* [Prompt] When you give the entries again, keep every word as it stands and drop the pictures.

(Dataset records)
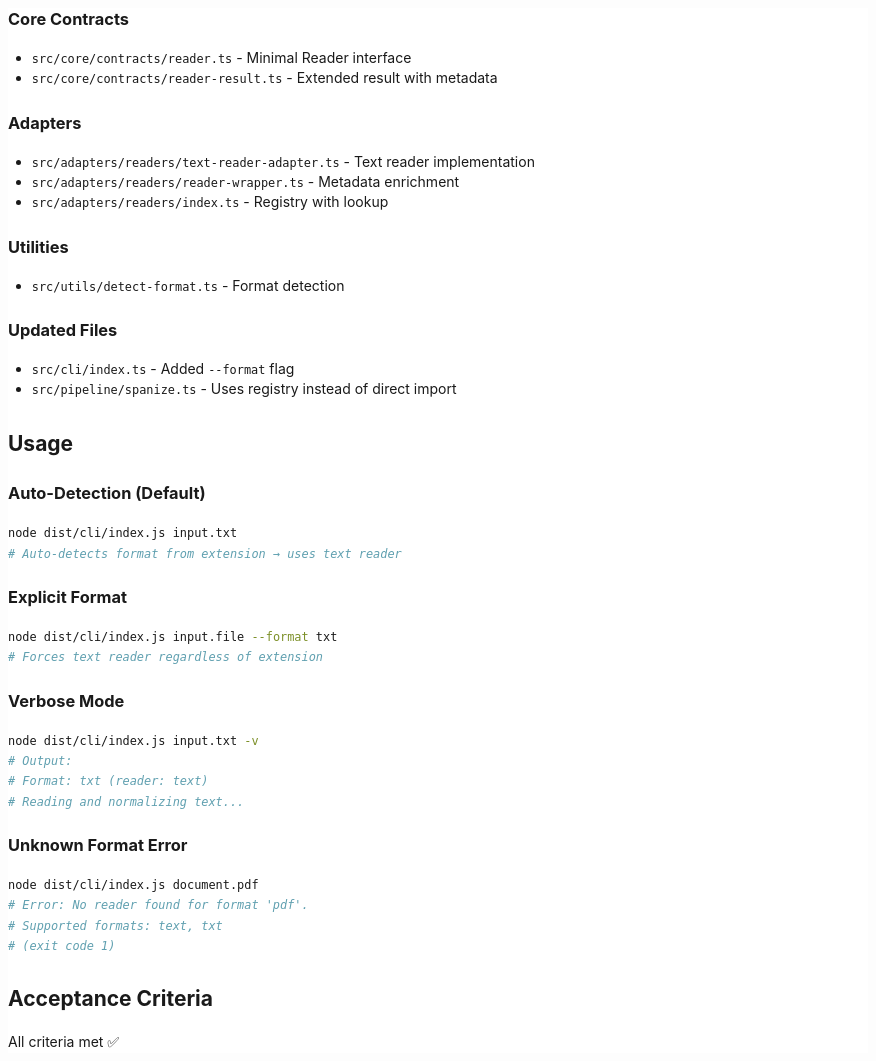 ### Core Contracts
- `src/core/contracts/reader.ts` - Minimal Reader interface
- `src/core/contracts/reader-result.ts` - Extended result with metadata

### Adapters
- `src/adapters/readers/text-reader-adapter.ts` - Text reader implementation
- `src/adapters/readers/reader-wrapper.ts` - Metadata enrichment
- `src/adapters/readers/index.ts` - Registry with lookup

### Utilities
- `src/utils/detect-format.ts` - Format detection

### Updated Files
- `src/cli/index.ts` - Added `--format` flag
- `src/pipeline/spanize.ts` - Uses registry instead of direct import

## Usage

### Auto-Detection (Default)
```bash
node dist/cli/index.js input.txt
# Auto-detects format from extension → uses text reader
```

### Explicit Format
```bash
node dist/cli/index.js input.file --format txt
# Forces text reader regardless of extension
```

### Verbose Mode
```bash
node dist/cli/index.js input.txt -v
# Output:
# Format: txt (reader: text)
# Reading and normalizing text...
```

### Unknown Format Error
```bash
node dist/cli/index.js document.pdf
# Error: No reader found for format 'pdf'.
# Supported formats: text, txt
# (exit code 1)
```

## Acceptance Criteria

All criteria met ✅
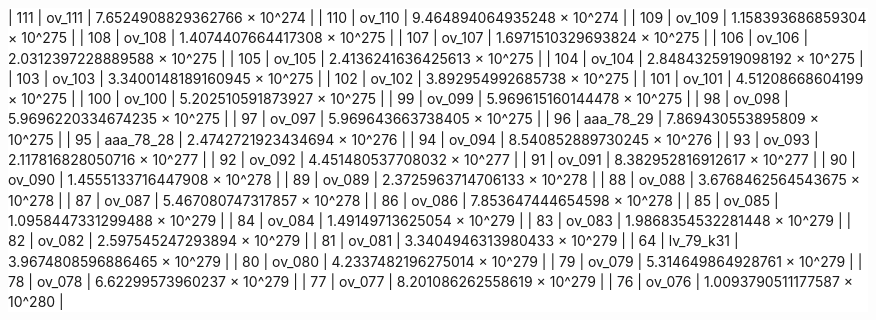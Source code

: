 | 111 | ov_111 | 7.6524908829362766 × 10^274 |
| 110 | ov_110 | 9.464894064935248 × 10^274 |
| 109 | ov_109 | 1.158393686859304 × 10^275 |
| 108 | ov_108 | 1.4074407664417308 × 10^275 |
| 107 | ov_107 | 1.6971510329693824 × 10^275 |
| 106 | ov_106 | 2.0312397228889588 × 10^275 |
| 105 | ov_105 | 2.4136241636425613 × 10^275 |
| 104 | ov_104 | 2.8484325919098192 × 10^275 |
| 103 | ov_103 | 3.3400148189160945 × 10^275 |
| 102 | ov_102 | 3.892954992685738 × 10^275 |
| 101 | ov_101 | 4.51208668604199 × 10^275 |
| 100 | ov_100 | 5.202510591873927 × 10^275 |
| 99 | ov_099 | 5.969615160144478 × 10^275 |
| 98 | ov_098 | 5.9696220334674235 × 10^275 |
| 97 | ov_097 | 5.969643663738405 × 10^275 |
| 96 | aaa_78_29 | 7.869430553895809 × 10^275 |
| 95 | aaa_78_28 | 2.4742721923434694 × 10^276 |
| 94 | ov_094 | 8.540852889730245 × 10^276 |
| 93 | ov_093 | 2.117816828050716 × 10^277 |
| 92 | ov_092 | 4.451480537708032 × 10^277 |
| 91 | ov_091 | 8.382952816912617 × 10^277 |
| 90 | ov_090 | 1.4555133716447908 × 10^278 |
| 89 | ov_089 | 2.3725963714706133 × 10^278 |
| 88 | ov_088 | 3.6768462564543675 × 10^278 |
| 87 | ov_087 | 5.467080747317857 × 10^278 |
| 86 | ov_086 | 7.853647444654598 × 10^278 |
| 85 | ov_085 | 1.0958447331299488 × 10^279 |
| 84 | ov_084 | 1.49149713625054 × 10^279 |
| 83 | ov_083 | 1.9868354532281448 × 10^279 |
| 82 | ov_082 | 2.597545247293894 × 10^279 |
| 81 | ov_081 | 3.3404946313980433 × 10^279 |
| 64 | lv_79_k31 | 3.9674808596886465 × 10^279 |
| 80 | ov_080 | 4.2337482196275014 × 10^279 |
| 79 | ov_079 | 5.314649864928761 × 10^279 |
| 78 | ov_078 | 6.62299573960237 × 10^279 |
| 77 | ov_077 | 8.201086262558619 × 10^279 |
| 76 | ov_076 | 1.0093790511177587 × 10^280 |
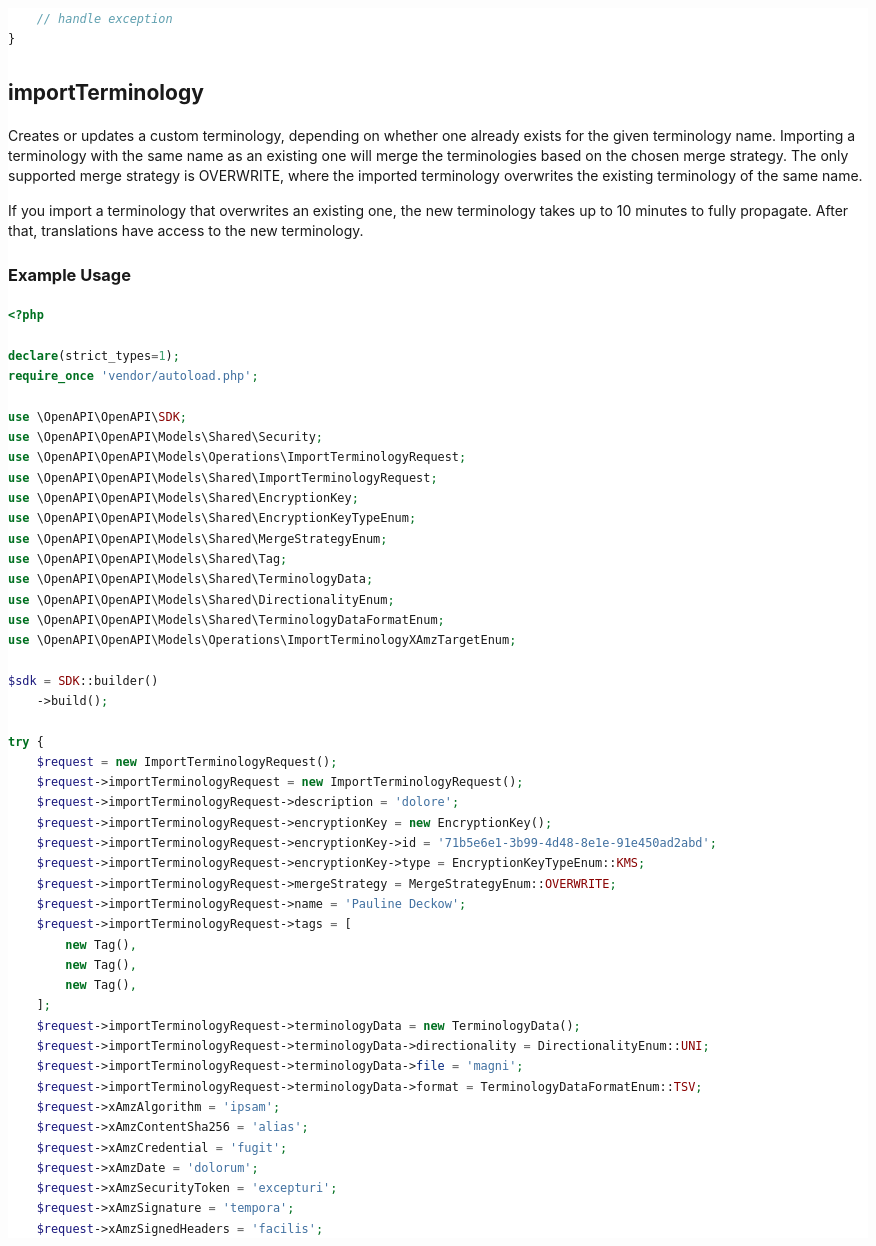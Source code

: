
 ```php
    // handle exception
}
```

## importTerminology

<p>Creates or updates a custom terminology, depending on whether one already exists for the given terminology name. Importing a terminology with the same name as an existing one will merge the terminologies based on the chosen merge strategy. The only supported merge strategy is OVERWRITE, where the imported terminology overwrites the existing terminology of the same name.</p> <p>If you import a terminology that overwrites an existing one, the new terminology takes up to 10 minutes to fully propagate. After that, translations have access to the new terminology.</p>

### Example Usage

```php
<?php

declare(strict_types=1);
require_once 'vendor/autoload.php';

use \OpenAPI\OpenAPI\SDK;
use \OpenAPI\OpenAPI\Models\Shared\Security;
use \OpenAPI\OpenAPI\Models\Operations\ImportTerminologyRequest;
use \OpenAPI\OpenAPI\Models\Shared\ImportTerminologyRequest;
use \OpenAPI\OpenAPI\Models\Shared\EncryptionKey;
use \OpenAPI\OpenAPI\Models\Shared\EncryptionKeyTypeEnum;
use \OpenAPI\OpenAPI\Models\Shared\MergeStrategyEnum;
use \OpenAPI\OpenAPI\Models\Shared\Tag;
use \OpenAPI\OpenAPI\Models\Shared\TerminologyData;
use \OpenAPI\OpenAPI\Models\Shared\DirectionalityEnum;
use \OpenAPI\OpenAPI\Models\Shared\TerminologyDataFormatEnum;
use \OpenAPI\OpenAPI\Models\Operations\ImportTerminologyXAmzTargetEnum;

$sdk = SDK::builder()
    ->build();

try {
    $request = new ImportTerminologyRequest();
    $request->importTerminologyRequest = new ImportTerminologyRequest();
    $request->importTerminologyRequest->description = 'dolore';
    $request->importTerminologyRequest->encryptionKey = new EncryptionKey();
    $request->importTerminologyRequest->encryptionKey->id = '71b5e6e1-3b99-4d48-8e1e-91e450ad2abd';
    $request->importTerminologyRequest->encryptionKey->type = EncryptionKeyTypeEnum::KMS;
    $request->importTerminologyRequest->mergeStrategy = MergeStrategyEnum::OVERWRITE;
    $request->importTerminologyRequest->name = 'Pauline Deckow';
    $request->importTerminologyRequest->tags = [
        new Tag(),
        new Tag(),
        new Tag(),
    ];
    $request->importTerminologyRequest->terminologyData = new TerminologyData();
    $request->importTerminologyRequest->terminologyData->directionality = DirectionalityEnum::UNI;
    $request->importTerminologyRequest->terminologyData->file = 'magni';
    $request->importTerminologyRequest->terminologyData->format = TerminologyDataFormatEnum::TSV;
    $request->xAmzAlgorithm = 'ipsam';
    $request->xAmzContentSha256 = 'alias';
    $request->xAmzCredential = 'fugit';
    $request->xAmzDate = 'dolorum';
    $request->xAmzSecurityToken = 'excepturi';
    $request->xAmzSignature = 'tempora';
    $request->xAmzSignedHeaders = 'facilis';
```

* [Your solution]
 ### Core Contracts
- `src/core/contracts/reader.ts` - Minimal Reader interface
- `src/core/contracts/reader-result.ts` - Extended result with metadata

### Adapters
- `src/adapters/readers/text-reader-adapter.ts` - Text reader implementation
- `src/adapters/readers/reader-wrapper.ts` - Metadata enrichment
- `src/adapters/readers/index.ts` - Registry with lookup

### Utilities
- `src/utils/detect-format.ts` - Format detection

### Updated Files
- `src/cli/index.ts` - Added `--format` flag
- `src/pipeline/spanize.ts` - Uses registry instead of direct import

## Usage

### Auto-Detection (Default)
```bash
node dist/cli/index.js input.txt
# Auto-detects format from extension → uses text reader
```

### Explicit Format
```bash
node dist/cli/index.js input.file --format txt
# Forces text reader regardless of extension
```

### Verbose Mode
```bash
node dist/cli/index.js input.txt -v
# Output:
# Format: txt (reader: text)
# Reading and normalizing text...
```

### Unknown Format Error
```bash
node dist/cli/index.js document.pdf
# Error: No reader found for format 'pdf'.
# Supported formats: text, txt
# (exit code 1)
```

## Acceptance Criteria

All criteria met ✅
Source code

: | 111 | ov_111 | 7.6524908829362766 × 10^274 |
| 110 | ov_110 | 9.464894064935248 × 10^274 |
| 109 | ov_109 | 1.158393686859304 × 10^275 |
| 108 | ov_108 | 1.4074407664417308 × 10^275 |
| 107 | ov_107 | 1.6971510329693824 × 10^275 |
| 106 | ov_106 | 2.0312397228889588 × 10^275 |
| 105 | ov_105 | 2.4136241636425613 × 10^275 |
| 104 | ov_104 | 2.8484325919098192 × 10^275 |
| 103 | ov_103 | 3.3400148189160945 × 10^275 |
| 102 | ov_102 | 3.892954992685738 × 10^275 |
| 101 | ov_101 | 4.51208668604199 × 10^275 |
| 100 | ov_100 | 5.202510591873927 × 10^275 |
| 99 | ov_099 | 5.969615160144478 × 10^275 |
| 98 | ov_098 | 5.9696220334674235 × 10^275 |
| 97 | ov_097 | 5.969643663738405 × 10^275 |
| 96 | aaa_78_29 | 7.869430553895809 × 10^275 |
| 95 | aaa_78_28 | 2.4742721923434694 × 10^276 |
| 94 | ov_094 | 8.540852889730245 × 10^276 |
| 93 | ov_093 | 2.117816828050716 × 10^277 |
| 92 | ov_092 | 4.451480537708032 × 10^277 |
| 91 | ov_091 | 8.382952816912617 × 10^277 |
| 90 | ov_090 | 1.4555133716447908 × 10^278 |
| 89 | ov_089 | 2.3725963714706133 × 10^278 |
| 88 | ov_088 | 3.6768462564543675 × 10^278 |
| 87 | ov_087 | 5.467080747317857 × 10^278 |
| 86 | ov_086 | 7.853647444654598 × 10^278 |
| 85 | ov_085 | 1.0958447331299488 × 10^279 |
| 84 | ov_084 | 1.49149713625054 × 10^279 |
| 83 | ov_083 | 1.9868354532281448 × 10^279 |
| 82 | ov_082 | 2.597545247293894 × 10^279 |
| 81 | ov_081 | 3.3404946313980433 × 10^279 |
| 64 | lv_79_k31 | 3.9674808596886465 × 10^279 |
| 80 | ov_080 | 4.2337482196275014 × 10^279 |
| 79 | ov_079 | 5.314649864928761 × 10^279 |
| 78 | ov_078 | 6.62299573960237 × 10^279 |
| 77 | ov_077 | 8.201086262558619 × 10^279 |
| 76 | ov_076 | 1.0093790511177587 × 10^280 |
Source code

:
 ```php
    // handle exception
}
```

## importTerminology

<p>Creates or updates a custom terminology, depending on whether one already exists for the given terminology name. Importing a terminology with the same name as an existing one will merge the terminologies based on the chosen merge strategy. The only supported merge strategy is OVERWRITE, where the imported terminology overwrites the existing terminology of the same name.</p> <p>If you import a terminology that overwrites an existing one, the new terminology takes up to 10 minutes to fully propagate. After that, translations have access to the new terminology.</p>

### Example Usage

```php
<?php

declare(strict_types=1);
require_once 'vendor/autoload.php';

use \OpenAPI\OpenAPI\SDK;
use \OpenAPI\OpenAPI\Models\Shared\Security;
use \OpenAPI\OpenAPI\Models\Operations\ImportTerminologyRequest;
use \OpenAPI\OpenAPI\Models\Shared\ImportTerminologyRequest;
use \OpenAPI\OpenAPI\Models\Shared\EncryptionKey;
use \OpenAPI\OpenAPI\Models\Shared\EncryptionKeyTypeEnum;
use \OpenAPI\OpenAPI\Models\Shared\MergeStrategyEnum;
use \OpenAPI\OpenAPI\Models\Shared\Tag;
use \OpenAPI\OpenAPI\Models\Shared\TerminologyData;
use \OpenAPI\OpenAPI\Models\Shared\DirectionalityEnum;
use \OpenAPI\OpenAPI\Models\Shared\TerminologyDataFormatEnum;
use \OpenAPI\OpenAPI\Models\Operations\ImportTerminologyXAmzTargetEnum;

$sdk = SDK::builder()
    ->build();

try {
    $request = new ImportTerminologyRequest();
    $request->importTerminologyRequest = new ImportTerminologyRequest();
    $request->importTerminologyRequest->description = 'dolore';
    $request->importTerminologyRequest->encryptionKey = new EncryptionKey();
    $request->importTerminologyRequest->encryptionKey->id = '71b5e6e1-3b99-4d48-8e1e-91e450ad2abd';
    $request->importTerminologyRequest->encryptionKey->type = EncryptionKeyTypeEnum::KMS;
    $request->importTerminologyRequest->mergeStrategy = MergeStrategyEnum::OVERWRITE;
    $request->importTerminologyRequest->name = 'Pauline Deckow';
    $request->importTerminologyRequest->tags = [
        new Tag(),
        new Tag(),
        new Tag(),
    ];
    $request->importTerminologyRequest->terminologyData = new TerminologyData();
    $request->importTerminologyRequest->terminologyData->directionality = DirectionalityEnum::UNI;
    $request->importTerminologyRequest->terminologyData->file = 'magni';
    $request->importTerminologyRequest->terminologyData->format = TerminologyDataFormatEnum::TSV;
    $request->xAmzAlgorithm = 'ipsam';
    $request->xAmzContentSha256 = 'alias';
    $request->xAmzCredential = 'fugit';
    $request->xAmzDate = 'dolorum';
    $request->xAmzSecurityToken = 'excepturi';
    $request->xAmzSignature = 'tempora';
    $request->xAmzSignedHeaders = 'facilis';
```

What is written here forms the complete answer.